Mother of beheaded woman: God does not render evil for evil

Emelia Nanton, who is still trying to piece her life together, since the beheading of her daughter in 2006, is begging the public to allow her to do just that.{{more}}

In an interview with SEARCHLIGHT yesterday, the still distraught mother said members of the public are “harassing” her about an incident that has absolutely nothing to do with her.

Last week, in New York, Vincentian Rosette “Diana” Samuel, 43, an officer of the New York Police Department (NYPD), shot and killed her one-year-old son Dylan Samuel and the child’s father, 33-year-old Dason Peters, before turning the 9mm Glock on herself.

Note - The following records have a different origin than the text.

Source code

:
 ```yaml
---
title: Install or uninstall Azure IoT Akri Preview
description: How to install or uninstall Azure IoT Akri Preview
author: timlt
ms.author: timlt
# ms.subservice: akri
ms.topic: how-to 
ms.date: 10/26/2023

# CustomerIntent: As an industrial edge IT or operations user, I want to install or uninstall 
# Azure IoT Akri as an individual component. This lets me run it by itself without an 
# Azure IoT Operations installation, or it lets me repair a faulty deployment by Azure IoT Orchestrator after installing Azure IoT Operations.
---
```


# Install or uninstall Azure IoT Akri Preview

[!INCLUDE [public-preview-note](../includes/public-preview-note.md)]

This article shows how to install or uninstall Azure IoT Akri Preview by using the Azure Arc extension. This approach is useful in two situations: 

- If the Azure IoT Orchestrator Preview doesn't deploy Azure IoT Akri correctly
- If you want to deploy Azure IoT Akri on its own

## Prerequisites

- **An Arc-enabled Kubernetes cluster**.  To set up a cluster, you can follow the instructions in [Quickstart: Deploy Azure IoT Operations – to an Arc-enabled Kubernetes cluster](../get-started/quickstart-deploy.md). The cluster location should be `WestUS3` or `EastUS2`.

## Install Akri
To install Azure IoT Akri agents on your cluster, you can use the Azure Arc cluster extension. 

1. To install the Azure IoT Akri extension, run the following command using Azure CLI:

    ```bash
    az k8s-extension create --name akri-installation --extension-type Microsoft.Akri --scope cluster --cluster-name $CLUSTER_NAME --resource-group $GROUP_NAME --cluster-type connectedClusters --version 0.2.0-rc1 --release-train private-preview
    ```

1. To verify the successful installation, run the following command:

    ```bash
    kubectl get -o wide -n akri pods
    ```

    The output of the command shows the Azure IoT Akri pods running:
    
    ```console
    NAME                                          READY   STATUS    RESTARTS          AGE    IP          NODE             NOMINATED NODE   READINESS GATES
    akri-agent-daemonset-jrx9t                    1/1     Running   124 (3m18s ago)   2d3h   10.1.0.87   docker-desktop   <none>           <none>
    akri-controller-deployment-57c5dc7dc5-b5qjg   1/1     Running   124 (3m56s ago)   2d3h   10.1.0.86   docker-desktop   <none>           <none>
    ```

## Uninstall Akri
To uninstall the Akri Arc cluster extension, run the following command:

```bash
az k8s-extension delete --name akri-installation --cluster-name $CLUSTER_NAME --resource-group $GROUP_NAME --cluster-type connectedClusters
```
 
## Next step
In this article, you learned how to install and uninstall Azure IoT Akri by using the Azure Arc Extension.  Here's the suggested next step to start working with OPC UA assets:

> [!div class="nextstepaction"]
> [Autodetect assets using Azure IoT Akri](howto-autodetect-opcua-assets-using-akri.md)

Rosette Samuel is the sister of Shorn Samuel, the man who killed Nanton’s daughter, Stacy Wilson.

Rosette and Shorn Samuel, Nanton and Wilson all originate from Vermont, a village about two and a half miles inland from the South Leeward coast of St Vincent.

“Everybody meeting me and telling me how God answers prayers and what goes around comes around…

“This thing happen to Shorn’s sister and you’re looking for people to say we have to forgive each other and pray for one another, but some people acting as if I was praying for something bad to happen,” Nanton said.

Nanton made it clear that the prayers and wishes of others are not hers, and stated that “God does not render evil for evil”.

With long pauses between sentences, Nanton said it is really hard that such an issue has to rear its head when she is still trying to get over the loss of her daughter.

“Everyone is responsible for their own actions and I just want people to leave me alone, as I go about my business. At the end of the day, when the talk is gone, is I feeling the pain still and nobody know how I feeling…

“Stacy has died already, I accept it. I am trying to move on with my life, but some people just making me get sad, because I am trying to get over the loss of Stacy…,” Nanton said.

She added that people are meeting her in the street and asking her all kinds of questions about Samuel’s sister in the US.

“I don’t want people to ask me about that. I don’t want my name calling in that. I just want people to leave me alone. Nothing can’t bring back Stacy… Let me ride my storm in peace…,” Nanton said.

Nanton said what is happening affects her tremendously, because her younger son is getting older and is now understanding what happened to his sister.

The little boy was one year old when Stacy was killed six years ago.

“He’s understanding what is happening now, and when I hear people asking me about Shorn sister, it affecting me, because he asking about that too… I don’t have anything to do with Shorn and what happened in America,” she added.

She said she sympathises with some members of the family during their time of grief.

“I just want [to tell] people, when they see me, they could say anything else, but concerning this thing, just leave me out!” she demanded.

Wilson’s life was cut short on December 11, 2006 at the Leeward Bus Terminal, when Shorn Samuel pulled her from a minivan and beheaded her in view of hundreds of people, shortly after 3 p.m.

Samuel’s initial sentence of death by hanging was, in 2012, substituted by life imprisonment, after two psychiatrists agreed that at the time of the killing, Samuel was suffering from a mental disorder.